Badan Meteorologi, Klimatologi, dan Geofisika (BMKG) mengonfirmasi bahwa gempa terjadi tepat pukul 01.06 WIB. Lokasi episenter terletak di laut pada jarak 89 kilometer arah tenggara Pacitan dengan kedalaman sangat dangkal, yakni 10 kilometer. Meski kekuatannya cukup besar, BMKG memastikan gempa ini tidak berpotensi memicu gelombang tsunami.
Guncangan yang terjadi di tengah malam tersebut memicu kepanikan di Yogyakarta. Sejumlah warga di Bantul dan Kota Jogja mengaku terbangun karena tempat tidur seperti bergoyang.
“Sangat terasa, saya sampai langsung lari keluar kamar karena plafon rumah bunyi semua,” ujar salah satu warga di Jogaj yang merasakan guncangan tersebut.
Durasinya yang berlangsung beberapa detik membuat warga sempat bertahan di luar rumah demi mengantisipasi adanya gempa susulan. Karakteristik gempa dangkal ini memang cenderung menghasilkan getaran yang tajam dan dirasakan secara luas di daratan.

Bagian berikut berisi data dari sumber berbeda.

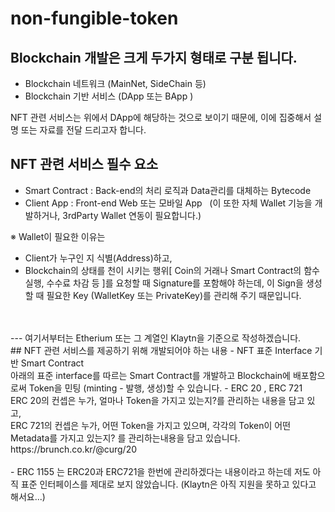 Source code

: # non-fungible-token

## Blockchain 개발은 크게 두가지 형태로 구분 됩니다. 
- Blockchain 네트워크 (MainNet, SideChain 등)
- Blockchain 기반 서비스 (DApp 또는 BApp )

NFT 관련 서비스는 위에서 DApp에 해당하는 것으로 보이기 때문에, 이에 집중해서 설명 또는 자료를 전달 드리고자 합니다.

## NFT 관련 서비스 필수 요소
- Smart Contract : Back-end의 처리 로직과 Data관리를 대체하는 Bytecode
- Client App : Front-end Web 또는 모바일 App
  (이 또한 자체 Wallet 기능을 개발하거나, 3rdParty Wallet 연동이 필요합니다.)
  
※ Wallet이 필요한 이유는 <br/>
- Client가 누구인 지 식별(Address)하고,
- Blockchain의 상태를 천이 시키는 행위[ Coin의 거래나 Smart Contract의 함수 실행, 수수료 차감 등 ]를 요청할 때 Signature를 포함해야 하는데, 이 Sign을 생성할 때 필요한 Key (WalletKey 또는 PrivateKey)를 관리해 주기 때문입니다.
<br/>
<br/>
--- 여기서부터는 Etherium 또는 그 계열인 Klaytn을 기준으로 작성하겠습니다.<br/>
## NFT 관련 서비스를 제공하기 위해 개발되어야 하는 내용
- NFT 표준 Interface 기반 Smart Contract<br/> 아래의 표준 interface를 따르는 Smart Contract를 개발하고 Blockchain에 배포함으로써 Token을 민팅 (minting - 발행, 생성)할 수 있습니다.
    - ERC 20 , ERC 721<br/>
ERC 20의 컨셉은 누가, 얼마나 Token을 가지고 있는지?를 관리하는 내용을 담고 있고,<br/>
ERC 721의 컨셉은 누가, 어떤 Token을 가지고 있으며, 각각의 Token이 어떤 Metadata를 가지고 있는지? 를 관리하는내용을 담고 있습니다.<br/>
https://brunch.co.kr/@curg/20<br/><br/>
    - ERC 1155 는 ERC20과 ERC721을 한번에 관리하겠다는 내용이라고 하는데 저도 아직 표준 인터페이스를 제대로 보지 않았습니다. (Klaytn은 아직 지원을 못하고 있다고 해서요...) 
  

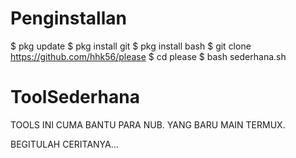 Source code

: # Penginstallan
$ pkg update
$ pkg install git
$ pkg install bash
$ git clone https://github.com/hhk56/please
$ cd please
$ bash sederhana.sh
 
# ToolSederhana
TOOLS INI CUMA BANTU PARA NUB.
YANG BARU MAIN TERMUX.

BEGITULAH CERITANYA...
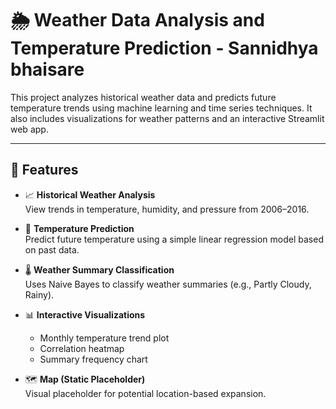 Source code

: # 🌦️ Weather Data Analysis and Temperature Prediction - Sannidhya bhaisare

This project analyzes historical weather data and predicts future temperature trends using machine learning and time series techniques. It also includes visualizations for weather patterns and an interactive Streamlit web app.

---

## 🚀 Features

- 📈 **Historical Weather Analysis**  
  View trends in temperature, humidity, and pressure from 2006–2016.

- 🔮 **Temperature Prediction**  
  Predict future temperature using a simple linear regression model based on past data.

- 🌡️ **Weather Summary Classification**  
  Uses Naive Bayes to classify weather summaries (e.g., Partly Cloudy, Rainy).

- 📊 **Interactive Visualizations**  
  - Monthly temperature trend plot  
  - Correlation heatmap  
  - Summary frequency chart  

- 🗺️ **Map (Static Placeholder)**  
  Visual placeholder for potential location-based expansion.

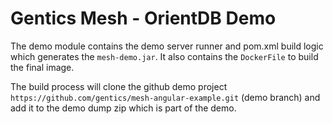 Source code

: # Gentics Mesh - OrientDB Demo

The demo module contains the demo server runner and pom.xml build logic which generates the `mesh-demo.jar`. It also contains the `DockerFile` to build the final image.

The build process will clone the github demo project `https://github.com/gentics/mesh-angular-example.git` (demo branch) and add it to the demo dump zip which is part of the demo.

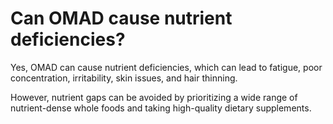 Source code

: # Can OMAD cause nutrient deficiencies?

Yes, OMAD can cause nutrient deficiencies, which can lead to fatigue, poor concentration, irritability, skin issues, and hair thinning.  

However, nutrient gaps can be avoided by prioritizing a wide range of nutrient-dense whole foods and taking high-quality dietary supplements. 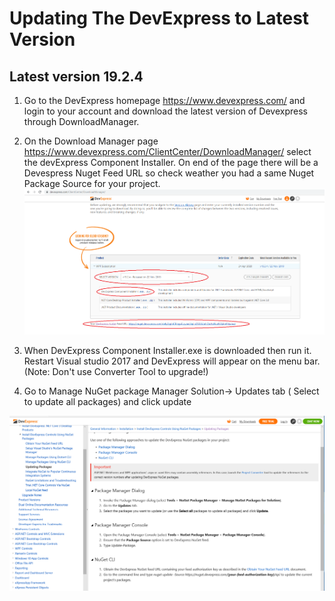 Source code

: 
# Updating The DevExpress to Latest Version

## Latest version 19.2.4 

1. Go to the DevExpress homepage https://www.devexpress.com/ and login to your account and download the latest version of Devexpress through DownloadManager.
2. On the Download Manager page https://www.devexpress.com/ClientCenter/DownloadManager/ select the devExpress Component Installer. On end of the page there will be a Devespress Nuget Feed URL so check weather you had a same Nuget Package Source for your project.
 ![](Doc/Images/Setup/devExpress1.png)

3. When DevExpress Component Installer.exe is downloaded then run it. Restart Visual studio 2017 and DevExpress will appear on the menu bar.(Note: Don't use Converter Tool to upgrade!)
4. Go to Manage NuGet package Manager Solution-> Updates tab ( Select to update all packages) and click update

![](Doc/Images/Setup/NugetPackage.png)
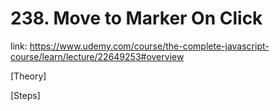 # 238. Move to Marker On Click

link: https://www.udemy.com/course/the-complete-javascript-course/learn/lecture/22649253#overview



[Theory]




[Steps]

Laporan Kerusakan di Pacitan
Dampak paling nyata terlihat di pusat gempa, yakni Kabupaten Pacitan. Hingga pagi ini, Badan Penanggulangan Bencana Daerah (BPBD) Pacitan mulai menerima laporan mengenai kerusakan infrastruktur dan hunian warga.
Satu unit rumah di Lingkungan Kebon, Kelurahan Ploso, dilaporkan runtuh pada bagian dindingnya. Kerusakan serupa juga terpantau di Desa Kembang dan Desa Kedungbendo, Kecamatan Arjosari.
Pihak BPBD berencana segera mengumumkan data final kerusakan setelah proses asessemen selesai dilakukan.
Bayang-bayang Zona Megathrust
Peristiwa gempa dini hari ini kembali mengingatkan publik akan posisi strategis sekaligus rawan di pesisir selatan Jawa. Secara geologis, wilayah Pacitan hingga Yogyakarta berada tepat di depan zona subduksi aktif atau yang populer disebut zona Megathrust Jawa Selatan.